Nun, probier ich es halt im neuen Tante-Emma-Laden, der bei uns im Dorf neulich wieder aufgemacht hat. Der hat ja auch Eier. Ich überreiche meine Zehnernote. Die Frau an der Kasse dreht sie zweimal um, hält sie gegen das Licht, reibt mit dem Fingernagel darüber und fragt endlich: «Was is’n das?» Ich wünsche Emma einen schönen Tag und ziehe mit der Zehnernote und ohne Eier ab, bevor ich wieder nass werde.

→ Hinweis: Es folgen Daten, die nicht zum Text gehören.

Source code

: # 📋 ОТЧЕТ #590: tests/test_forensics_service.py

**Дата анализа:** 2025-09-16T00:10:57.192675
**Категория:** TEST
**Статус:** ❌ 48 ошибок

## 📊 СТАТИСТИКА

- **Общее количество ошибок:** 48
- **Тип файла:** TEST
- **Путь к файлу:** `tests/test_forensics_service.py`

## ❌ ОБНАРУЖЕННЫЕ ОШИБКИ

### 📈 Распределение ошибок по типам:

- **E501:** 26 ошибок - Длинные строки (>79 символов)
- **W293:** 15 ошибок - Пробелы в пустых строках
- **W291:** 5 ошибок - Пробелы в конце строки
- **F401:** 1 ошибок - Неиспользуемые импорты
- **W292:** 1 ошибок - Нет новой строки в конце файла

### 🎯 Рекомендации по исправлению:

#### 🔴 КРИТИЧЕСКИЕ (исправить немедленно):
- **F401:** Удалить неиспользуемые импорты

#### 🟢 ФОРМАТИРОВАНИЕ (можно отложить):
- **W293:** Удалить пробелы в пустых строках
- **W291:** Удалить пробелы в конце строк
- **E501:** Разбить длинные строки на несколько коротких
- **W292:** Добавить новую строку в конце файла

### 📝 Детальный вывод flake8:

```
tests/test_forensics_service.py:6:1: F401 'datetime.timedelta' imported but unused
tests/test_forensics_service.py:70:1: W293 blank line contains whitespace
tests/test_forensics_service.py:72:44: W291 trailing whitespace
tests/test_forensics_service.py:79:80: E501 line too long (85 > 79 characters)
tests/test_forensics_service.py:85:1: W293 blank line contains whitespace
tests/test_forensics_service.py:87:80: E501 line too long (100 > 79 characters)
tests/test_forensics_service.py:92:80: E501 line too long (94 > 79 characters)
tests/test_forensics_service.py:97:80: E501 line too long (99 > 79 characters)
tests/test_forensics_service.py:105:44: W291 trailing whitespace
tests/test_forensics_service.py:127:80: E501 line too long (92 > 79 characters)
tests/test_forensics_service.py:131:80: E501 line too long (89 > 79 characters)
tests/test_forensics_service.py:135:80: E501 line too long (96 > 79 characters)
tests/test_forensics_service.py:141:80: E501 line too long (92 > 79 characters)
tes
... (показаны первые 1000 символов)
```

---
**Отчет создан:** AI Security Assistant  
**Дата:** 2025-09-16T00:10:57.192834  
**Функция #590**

Ich habe unterdessen einen Weg gefunden, doch noch an Eier zu kommen. Habe eine Hühner-Kita namens «Chicken fun» gegründet. Da pilgern meine Kunden jeden Morgen hin und bringen mir frische, noch Po-warme Eier. Zum Glück sind Hühner vergesslich und denken nicht daran, am Abend ihre Kinder wieder abzuholen. Und wenn doch, dann gibt es erst mal Tee und ein Stück Kuchen, wir schnattern und gackern ein bisschen. Der Mops dient mir als Dolmetscher. Und am Ende ziehen sie ab und haben wieder vergessen, weswegen sie eigentlich gekommen sind.